Experimental results have demonstrated the suitability of the methodology for addressing some issues of an automatically generated ontology. The knowledge identification and selection process automatically discovered a collection of Babelnet synsets and third-party ontology nodes (records) that can be transferred to the target ontology. This shows the great potential of using exchange of semantic resources to improve the quality of a target ontology. So, a large number of third-party ontologies shared in public repositories can be used as sources of knowledge for improving other ontologies.

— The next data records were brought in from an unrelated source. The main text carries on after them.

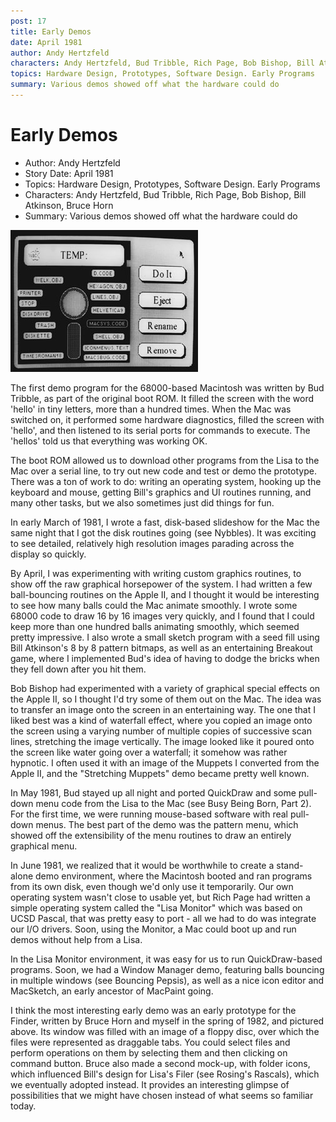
 ```yaml
---
post: 17
title: Early Demos
date: April 1981
author: Andy Hertzfeld
characters: Andy Hertzfeld, Bud Tribble, Rich Page, Bob Bishop, Bill Atkinson, Bruce Horn
topics: Hardware Design, Prototypes, Software Design. Early Programs
summary: Various demos showed off what the hardware could do
---
```


# Early Demos
* Author: Andy Hertzfeld
* Story Date: April 1981
* Topics: Hardware Design, Prototypes, Software Design. Early Programs
* Characters: Andy Hertzfeld, Bud Tribble, Rich Page, Bob Bishop, Bill Atkinson, Bruce Horn
* Summary: Various demos showed off what the hardware could do

![Early Finder Prototype from Feb 1982](images/Macintosh/microfinder.jpg) 

    
The first demo program for the 68000-based Macintosh was written by Bud Tribble, as part of the original boot ROM.  It filled the screen with the word 'hello' in tiny letters, more than a hundred times.  When the Mac was switched on, it performed some hardware diagnostics, filled the screen with 'hello', and then listened to its serial ports for commands to execute.  The 'hellos' told us that everything was working OK.


The boot ROM allowed us to download other programs from the Lisa to the Mac over a serial line, to try out new code and test or demo the prototype.  There was a ton of work to do: writing an operating system, hooking up the keyboard and mouse, getting Bill's graphics and UI routines running, and many other tasks, but we also sometimes just did things for fun.

In early March of 1981, I wrote a fast, disk-based slideshow for the Mac the same night that I got the disk routines going (see Nybbles).  It was exciting to see detailed, relatively high resolution images parading across the display so quickly.

By April, I was experimenting with writing custom graphics routines, to show off the raw graphical horsepower of the system.  I had written a few ball-bouncing routines on the Apple II, and I thought it would be interesting to see how many balls could the Mac animate smoothly.  I wrote some 68000 code to draw 16 by 16 images very quickly, and I found that I could keep more than one hundred balls animating smoothly, which seemed pretty impressive.  I also wrote a small sketch program with a seed fill using Bill Atkinson's 8 by 8 pattern bitmaps, as well as an entertaining Breakout game, where I implemented Bud's idea of having to dodge the bricks when they fell down after you hit them.

Bob Bishop had experimented with a variety of graphical special effects on the Apple II, so I thought I'd try some of them out on the Mac.   The idea was to transfer an image onto the screen in an entertaining way.  The one that I liked best was a kind of waterfall effect, where you copied an image onto the screen using a varying number of multiple copies of successive scan lines, stretching the image vertically.  The image looked like it poured onto the screen like water going over a waterfall; it somehow was rather hypnotic.  I often used it with an image of the Muppets I converted from the Apple II, and the "Stretching Muppets" demo became pretty well known.

In May 1981, Bud stayed up all night and ported QuickDraw and some pull-down menu code from the Lisa to the Mac (see Busy Being Born, Part 2).  For the first time, we were running mouse-based software with real pull-down menus.  The best part of the demo was the pattern menu, which showed off the extensibility of the menu routines to draw an entirely graphical menu.

In June 1981, we realized that it would be worthwhile to create a stand-alone demo environment, where the Macintosh booted and ran programs from its own disk, even though we'd only use it temporarily.  Our own operating system wasn't close to usable yet, but Rich Page had written a simple operating system called the "Lisa Monitor" which was based on UCSD Pascal, that was pretty easy to port - all we had to do was integrate our I/O drivers.  Soon, using the Monitor, a Mac could boot up and run demos without help from a Lisa.

In the Lisa Monitor environment, it was easy for us to run QuickDraw-based programs.  Soon, we had a Window Manager demo, featuring balls bouncing in multiple windows (see Bouncing Pepsis), as well as a nice icon editor and MacSketch, an early ancestor of MacPaint going.

I think the most interesting early demo was an early prototype for the Finder, written by Bruce Horn and myself in the spring of 1982, and pictured above.  Its window was filled with an image of a floppy disc, over which the files were represented as draggable tabs.  You could select files and perform operations on them by selecting them and then clicking on command button.  Bruce also made a second mock-up, with folder icons, which influenced Bill's design for Lisa's Filer (see Rosing's Rascals), which we eventually adopted instead.  It provides an interesting glimpse of possibilities that we might have chosen instead of what seems so familiar today.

Finally, the knowledge transfer process is computationally simple. This is because (1) it is based on a computationally simple ontology matching method, (2) the knowledge sources considered in this methodology have a structured nature (graph) and finally, (3) the graph structure of knowledge sources matches (in the case of ontologies) or is very similar (in the case of semantic networks) to the target knowledge bases. The simplicity of this method clearly contrasts with the alternative of having an expert available to manually fix the ontologies.
This work may be extended to include new sources of knowledge that can be used for knowledge transfer. In particular, we believe that knowledge engineering may continue to benefit from methods and tools based on software engineering. In this sense, we believe that there is a possibility to adopt methods and technologies used in software engineering (e.g. SQL schema designs of relational databases, UML/XMI 11 domain diagrams, etc.) for knowledge transfer processes and/or improvement of the quality of ontologies. Furthermore, the use of semantic graphs allows additional simple validations such as ensuring that the different words or n-grams that make up a synset do not appear as names of different classes or individuals. Finally, the use of complex ontology matching schemes and the comparison of their performance should also be addressed as future work.
Footnotes
Acknowledgements
The SING group thanks CITI (Centro de Investigación, Transferencia e Innovación) from the University of Vigo for hosting its IT infrastructure.
Author contributions
All authors contributed equally to this work.
Declaration of conflicting interests
The author(s) declared no potential conflicts of interest with respect to the research, authorship and/or publication of this article.
Funding
The author(s) disclosed receipt of the following financial support for the research, authorship, and/or publication of this article: This work was supported by the Conselleria de Cultura, Educación e Universidade (Xunta de Galicia) under the scope of the strategic funding of Competitive Reference Group (grant number ED431C 2022/03-GRC). V.B-.F. acknowledges FCT – Fundação para a Ciência e a Tecnologia, I.P., for its support in the context of projects UIDB/04466/2020 and UIDP/04466/2020.